EPÍLOGO

El rey Robb estaba vestido, aunque con ojos adormecidos, en una sala oscura iluminada por unas cuentas velas. A su derecha estaba su madre Lady Catelyn con una túnica de dormir y los pelos aún enmarañados, se notaba que no le había dado tiempo de peinarse. A su izquierda, su tío Edmure igualmente medio dormido. La reina Jeyne también estaba presente. Se acercó a Robb y le cogió de la mano.

Frente a ellos había dos cuerpos muertos. Eran dos niños sobre una manta blanca, desnudos, polvorientos y llenos de sangre. "Aún le mana sangre de las heridas -pensaba el Rey en el Norte-. Por los Dioses, no eran más que críos". Nadie hablaba. Habían sido bruscamente despertados de sus lechos cuando los guardias descubrieron los hechos.

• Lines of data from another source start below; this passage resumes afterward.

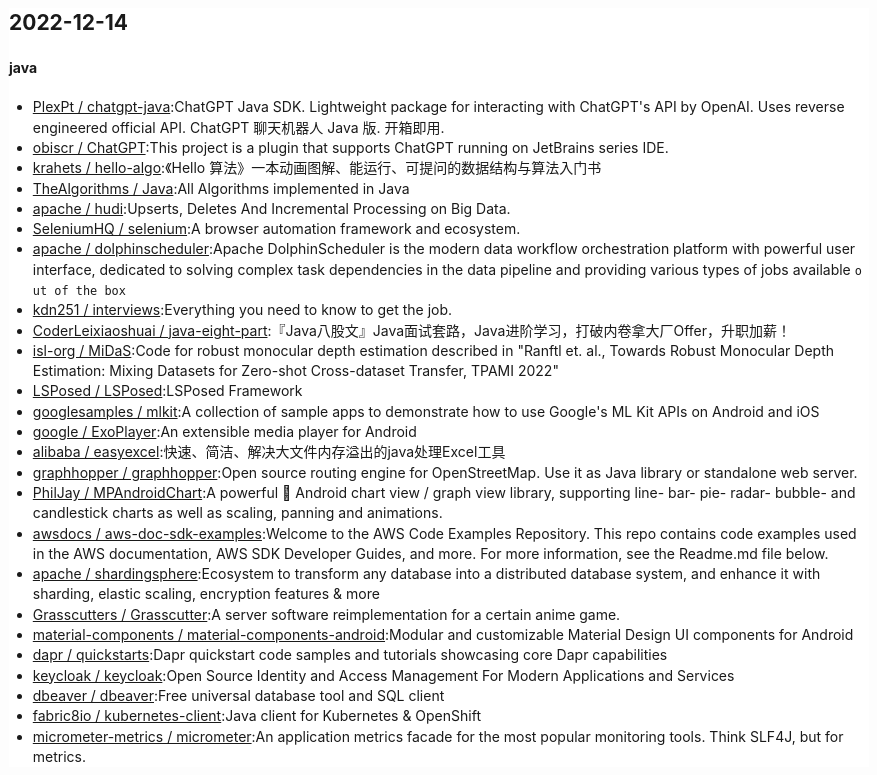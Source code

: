 ## 2022-12-14

#### java
* [PlexPt / chatgpt-java](https://github.com/PlexPt/chatgpt-java):ChatGPT Java SDK. Lightweight package for interacting with ChatGPT's API by OpenAI. Uses reverse engineered official API. ChatGPT 聊天机器人 Java 版. 开箱即用.
* [obiscr / ChatGPT](https://github.com/obiscr/ChatGPT):This project is a plugin that supports ChatGPT running on JetBrains series IDE.
* [krahets / hello-algo](https://github.com/krahets/hello-algo):《Hello 算法》一本动画图解、能运行、可提问的数据结构与算法入门书
* [TheAlgorithms / Java](https://github.com/TheAlgorithms/Java):All Algorithms implemented in Java
* [apache / hudi](https://github.com/apache/hudi):Upserts, Deletes And Incremental Processing on Big Data.
* [SeleniumHQ / selenium](https://github.com/SeleniumHQ/selenium):A browser automation framework and ecosystem.
* [apache / dolphinscheduler](https://github.com/apache/dolphinscheduler):Apache DolphinScheduler is the modern data workflow orchestration platform with powerful user interface, dedicated to solving complex task dependencies in the data pipeline and providing various types of jobs available `out of the box`
* [kdn251 / interviews](https://github.com/kdn251/interviews):Everything you need to know to get the job.
* [CoderLeixiaoshuai / java-eight-part](https://github.com/CoderLeixiaoshuai/java-eight-part):『Java八股文』Java面试套路，Java进阶学习，打破内卷拿大厂Offer，升职加薪！
* [isl-org / MiDaS](https://github.com/isl-org/MiDaS):Code for robust monocular depth estimation described in "Ranftl et. al., Towards Robust Monocular Depth Estimation: Mixing Datasets for Zero-shot Cross-dataset Transfer, TPAMI 2022"
* [LSPosed / LSPosed](https://github.com/LSPosed/LSPosed):LSPosed Framework
* [googlesamples / mlkit](https://github.com/googlesamples/mlkit):A collection of sample apps to demonstrate how to use Google's ML Kit APIs on Android and iOS
* [google / ExoPlayer](https://github.com/google/ExoPlayer):An extensible media player for Android
* [alibaba / easyexcel](https://github.com/alibaba/easyexcel):快速、简洁、解决大文件内存溢出的java处理Excel工具
* [graphhopper / graphhopper](https://github.com/graphhopper/graphhopper):Open source routing engine for OpenStreetMap. Use it as Java library or standalone web server.
* [PhilJay / MPAndroidChart](https://github.com/PhilJay/MPAndroidChart):A powerful
🚀
Android chart view / graph view library, supporting line- bar- pie- radar- bubble- and candlestick charts as well as scaling, panning and animations.
* [awsdocs / aws-doc-sdk-examples](https://github.com/awsdocs/aws-doc-sdk-examples):Welcome to the AWS Code Examples Repository. This repo contains code examples used in the AWS documentation, AWS SDK Developer Guides, and more. For more information, see the Readme.md file below.
* [apache / shardingsphere](https://github.com/apache/shardingsphere):Ecosystem to transform any database into a distributed database system, and enhance it with sharding, elastic scaling, encryption features & more
* [Grasscutters / Grasscutter](https://github.com/Grasscutters/Grasscutter):A server software reimplementation for a certain anime game.
* [material-components / material-components-android](https://github.com/material-components/material-components-android):Modular and customizable Material Design UI components for Android
* [dapr / quickstarts](https://github.com/dapr/quickstarts):Dapr quickstart code samples and tutorials showcasing core Dapr capabilities
* [keycloak / keycloak](https://github.com/keycloak/keycloak):Open Source Identity and Access Management For Modern Applications and Services
* [dbeaver / dbeaver](https://github.com/dbeaver/dbeaver):Free universal database tool and SQL client
* [fabric8io / kubernetes-client](https://github.com/fabric8io/kubernetes-client):Java client for Kubernetes & OpenShift
* [micrometer-metrics / micrometer](https://github.com/micrometer-metrics/micrometer):An application metrics facade for the most popular monitoring tools. Think SLF4J, but for metrics.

-Malditos sean. Eran niños -y Robb pegó un puñetazo en la mesa-. Tenía que haber aceptado la última oferta del Gnomo. Por lo menos seguirían vivos.

-¿Qué vas hacer, Alteza? -le preguntó su madre. "No son más que Sansa y Arya -pensaba para sus adentros Lady Catelyn Tully-. Si los Lannister se enteran de esto, ¿qué les harán a mis queridas hijas?".

-Justicia. Soy el Rey y haré justicia -respondió fríamente Robb.

-Eso hará que pierdas la mitad de tus tropas, Alteza -fue la aportación de Ser Edmure Tully.

"Eso ya lo sabía yo, querido tío", pensaba Robb que había pensado en todas las posibilidades.

-Mi decisión ya está tomada. Pero antes, guardias. Haced pasar a Lord Rickard Karstark y a sus hombres -ordenó el rey Robb.

Las puertas se abrieron y entraron diez hombres encadenados, harapientos y llenos de sangre. "Su traición y su condena me costará la mitad de mi ejército -seguía pensando el Joven Lobo-. ¡Malditas seas, Karstark! ¡Tú y tus hombres, malditos todos!".